While the agency began its report on a positive note, describing the improved financial performance of federally chartered institutions in 2013 and a new record level of net income, it identified significant challenges and concerns in the current lending and operating environment. Competition for limited lending opportunities is resulting in loosening credit policies and underwriting standards and a search for revenue in new, often less familiar and higher risk products and services or outsourcing expense control solutions, sometimes without sufficient due diligence. The report also noted the cost and challenge to banks as “the volume and velocity of change in technology systems and business processes continue to increase.”

Cyberthreats and risks related to the Bank Secrecy Act and anti-money laundering compliance (BSA/AML) rank among on the agency’s list of key risk areas. Both the volume and sophistication of electronic banking fraud have increased, the OCC said, making it hard for banks to keep pace. Methods of money laundering continue to develop and change, requiring financial institutions to stay on their toes. “BSA programs at some banks have failed to evolve or incorporate appropriate controls into new products and services,” according to the report, suggesting that additional resources be devoted to the issue.

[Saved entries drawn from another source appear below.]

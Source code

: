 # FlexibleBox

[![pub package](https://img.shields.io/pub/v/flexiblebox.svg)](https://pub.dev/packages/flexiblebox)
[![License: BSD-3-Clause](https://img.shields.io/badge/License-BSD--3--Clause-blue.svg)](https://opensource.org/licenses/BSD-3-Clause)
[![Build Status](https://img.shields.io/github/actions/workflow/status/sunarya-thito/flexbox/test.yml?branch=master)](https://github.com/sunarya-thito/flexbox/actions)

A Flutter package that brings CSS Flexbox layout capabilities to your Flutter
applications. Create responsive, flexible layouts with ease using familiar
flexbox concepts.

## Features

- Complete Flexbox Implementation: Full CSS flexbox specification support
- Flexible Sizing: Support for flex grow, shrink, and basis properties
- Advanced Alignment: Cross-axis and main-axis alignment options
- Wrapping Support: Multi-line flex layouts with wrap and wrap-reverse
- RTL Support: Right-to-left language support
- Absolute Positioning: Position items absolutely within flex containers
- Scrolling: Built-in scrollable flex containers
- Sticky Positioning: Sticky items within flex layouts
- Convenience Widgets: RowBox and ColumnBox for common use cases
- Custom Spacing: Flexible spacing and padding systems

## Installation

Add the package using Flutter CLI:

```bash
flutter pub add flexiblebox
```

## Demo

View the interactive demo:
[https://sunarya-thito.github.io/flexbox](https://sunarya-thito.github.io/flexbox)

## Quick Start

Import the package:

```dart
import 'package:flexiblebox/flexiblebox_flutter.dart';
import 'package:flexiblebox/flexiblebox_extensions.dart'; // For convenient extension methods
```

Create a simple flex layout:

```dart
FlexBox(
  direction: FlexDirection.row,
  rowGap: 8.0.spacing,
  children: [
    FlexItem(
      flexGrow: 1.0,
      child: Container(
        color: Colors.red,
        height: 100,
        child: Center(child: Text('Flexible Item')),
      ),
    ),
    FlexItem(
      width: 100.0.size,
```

While most cyber attacks currently aim to disrupt business, the report expressed concern that attackers could change their approach and aim for “destruction and corruption.” Complicating the issue is the growth in “the number, nature, and complexity” of foreign and domestic third-party relationships, which leads to increased interconnectedness of systems and, in turn, greater cyber vulnerability.

Banks also face significant strategic risks, the OCC said, in looking for sustainable ways to generate target rates of return in the wake of the continued slow pace of the recovery from the financial crisis. Many banks are reevaluating their business models by expanding into new products while others are trying to cut costs and lower overhead. Smaller banks continue to lag behind larger banks in returns on equity and increasingly face competitive pressure from nonbank firms seeking to expand into traditional banking activities, the report acknowledged.

The OCC cautioned that examiners have begun to detect an “erosion in underwriting standards” due to the increased competition, citing the indirect auto lending market as problematic. Auto loans – typically obtained through a dealership – were a source of growth for banks, the report noted, but competition has led to tweaks in lending terms. “The results have yet to show large-scale deterioration at the portfolio level, but signs of increasing risk are evident,” the OCC said.

To read the OCC’s Semiannual Risk Perspective, click here.

Why it matters: Boards of Directors and senior bank management should not be surprised if their governance and risk management are questioned in upcoming examinations for shortcomings in credit underwriting or new strategic efforts as well as lapses in controls and compliance—particularly in BSA/AML or cyberfraud protection. The OCC emphasized the need for risk management by “balancing resource constraints, retention of key talent, and overall capability to monitor the breadth of change.” For cyberthreats and vulnerabilities, the agency referred financial institutions to statements from the Federal Financial Institutions Examination Council earlier this year cautioning banks about data security threats, adding that the “threats require heightened awareness and appropriate resources to identify and mitigate the evolving risks.”